Four principal components were identified in the sediments through principal component analysis (PCA). The variance explained by each component and its factor contributions to the variables were further assessed using positive matrix factorization (PMF), as shown in Fig. 2.

Fig. 2 Results of correlation analysis, PCA and PMF of heavy metal(loid)s in sediments.

F1 accounted for 19.6% of the four components, mainly including Mn (43.9%) and Cr (41.3%). F2 accounted for 28% of the four components, mainly including As (61.2%), Pb (33.1%) and Zn (24.6%). F3 accounted for 32.1% of the four components, mainly including Cd (48.2%), Ni (37.7%) and Pb (33.6%). F4 accounted for 20.3% of the four components, mainly including Cu (38.8%) and Zn (31.4%).

3.3 Pb isotopic composition

Pb pollution in sediments mainly originates from human activities, including non-ferrous metal(loid) mining and smelting, coal burning, traffic-related sources, and the use of Pb-containing compound fertilizers, livestock manure, and pesticides in agricultural activities.^22,40–42 In the present study, three categories of representative anthropogenic source samples were systematically collected from the research area, including livestock manure and compound fertilizers (representing agricultural sources), metallurgical dust and coal combustion residues (representing industrial sources), and automobile exhaust deposition particles (representing traffic sources). Concurrently, deep soil samples from the vicinity of the study area were collected as natural source samples. Pb isotope analyses were subsequently performed on 15 sediment samples, 13 potential anthropogenic source samples, and 3 natural source samples. Fig. 3 shows the relationships between the ²⁰⁶Pb/²⁰⁷Pb and ²⁰⁸Pb/²⁰⁶Pb ratios in sediment samples, as well as the relationships between 1/Pb and the ²⁰⁶Pb/²⁰⁷Pb and ²⁰⁸Pb/²⁰⁶Pb ratios, respectively.

Fig. 3 The ratios of (a)²⁰⁶Pb/²⁰⁷Pb and ²⁰⁸Pb/²⁰⁶Pb, 1/Pb and (b)²⁰⁶Pb/²⁰⁷Pb, and (c) ²⁰⁸Pb/²⁰⁶Pb in sediments. IM: industrial mixed land; UM: urban mixed land; AM: mixed agricultural land.

In general, natural sources exhibit a relatively higher ²⁰⁶Pb/²⁰⁷Pb ratio.³⁴ The ²⁰⁶Pb/²⁰⁷Pb and ²⁰⁸Pb/²⁰⁶Pb ratios in the deep soil samples from the study area are 1.1965 ± 0.0045 and 2.0815 ± 0.0025, respectively.

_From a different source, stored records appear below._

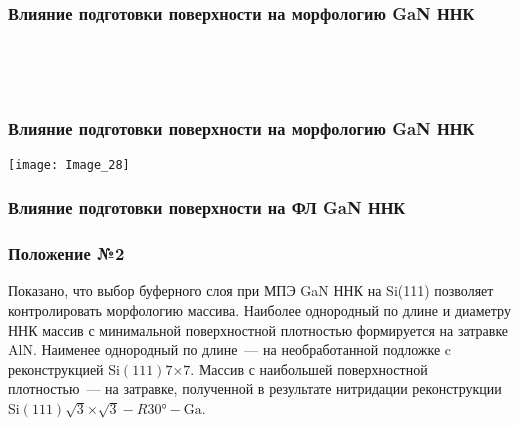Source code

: \begin{frame}
	\frametitle{Влияние подготовки поверхности на морфологию GaN ННК}
	\centering
	\begin{minipage}[t]{0.31\linewidth}
	\end{minipage}
	\\
	\bigskip
	\begin{minipage}[t]{0.31\linewidth}
	\end{minipage}
	\begin{minipage}[t]{0.31\linewidth}
	\end{minipage}
	\begin{minipage}[t]{0.31\linewidth}
	\end{minipage}
	\\
	\bigskip
	\begin{minipage}[t]{0.31\linewidth}
	\end{minipage}
	\begin{minipage}[t]{0.31\linewidth}
	\end{minipage}
	\begin{minipage}[t]{0.31\linewidth}
	\end{minipage}
\end{frame}

\begin{frame}
	\frametitle{Влияние подготовки поверхности на морфологию GaN ННК}
	\centering
	\texttt{[image: Image\_28]}
\end{frame}

\begin{frame}
	\frametitle{Влияние подготовки поверхности на ФЛ GaN ННК}
	\centering
	\begin{minipage}[t]{0.47\linewidth}
	\end{minipage}
	\begin{minipage}[t]{0.47\linewidth}
	\end{minipage}
\end{frame}

\begin{frame}
	\frametitle{Положение №2}
	\large
	Показано, что выбор буферного слоя при МПЭ GaN ННК на Si(111) позволяет
	контролировать морфологию массива. Наиболее однородный по длине и диаметру
	ННК массив с минимальной поверхностной плотностью формируется на затравке
	AlN. Наименее однородный по длине~--- на необработанной подложке c
	реконструкцией Si\((111)7\)\(\times\)\(7\). Массив с наибольшей
	поверхностной плотностью~--- на затравке, полученной в результате нитридации
	реконструкции Si\((111)\sqrt{3}\)\(\times\)\(\sqrt{3} - R30\si{\degree} -
	\text{Ga}\).
\end{frame}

In comparison, anthropogenic sources show a relatively low ²⁰⁶Pb/²⁰⁷Pb ratio. The ²⁰⁶Pb/²⁰⁷Pb and ²⁰⁸Pb/²⁰⁶Pb ratios of anthropogenic sources are as follows: agricultural sources (1.182 ± 0.004; 2.090 ± 0.007), industrial sources (1.173 ± 0.009; 2.111 ± 0.010), and traffic sources (1.1605 ± 0.0045; 2.1075 ± 0.0035). The lead isotope composition of sediment samples shows significant spatial variations, and such variations are closely related to the land use pattern of the river basin (Fig. 3a). The lead isotope composition (²⁰⁶Pb/²⁰⁷Pb and ²⁰⁸Pb/²⁰⁶Pb) in the upstream industrial area (IM) are 1.1776 ± 0.0030 and 2.1158 ± 0.0040, respectively; those in the midstream urban area (UM) are 1.1628 ± 0.0030 and 2.102 ± 0.0045, respectively; and those in the downstream agricultural area (AM) are 1.1806 ± 0.0025 and 2.09 ± 0.0055, respectively. In this study, the MixSIAR model was used to analyze the lead isotope ratios of 15 sediment samples, and the results were presented in the form of boxplots. In the boxplots, the lower quartile, upper quartile, and median of the box correspond to the values of the MixSIAR model variables at the 25%, 75%, and 50% probability levels, respectively. The lower and upper limits of the whiskers correspond to the values of the model variables at the 5% and 95% probability levels, respectively; the whiskers typically represent the confidence interval, so as to reflect the uncertainty range of the variable values. Additionally, in this study, the mean value from the MixSIAR model run was used to characterize source contribution, as this mean value can serve as a comprehensive estimate of the “most probable values” of the parameters. The source analysis results based on the MixSIAR model showed that the contribution rates of Pb in sediments were as follows: agricultural source (32.1%) > industrial source (30.5%) > traffic source (27.2%) > natural source (10.3%) (Fig. 4a).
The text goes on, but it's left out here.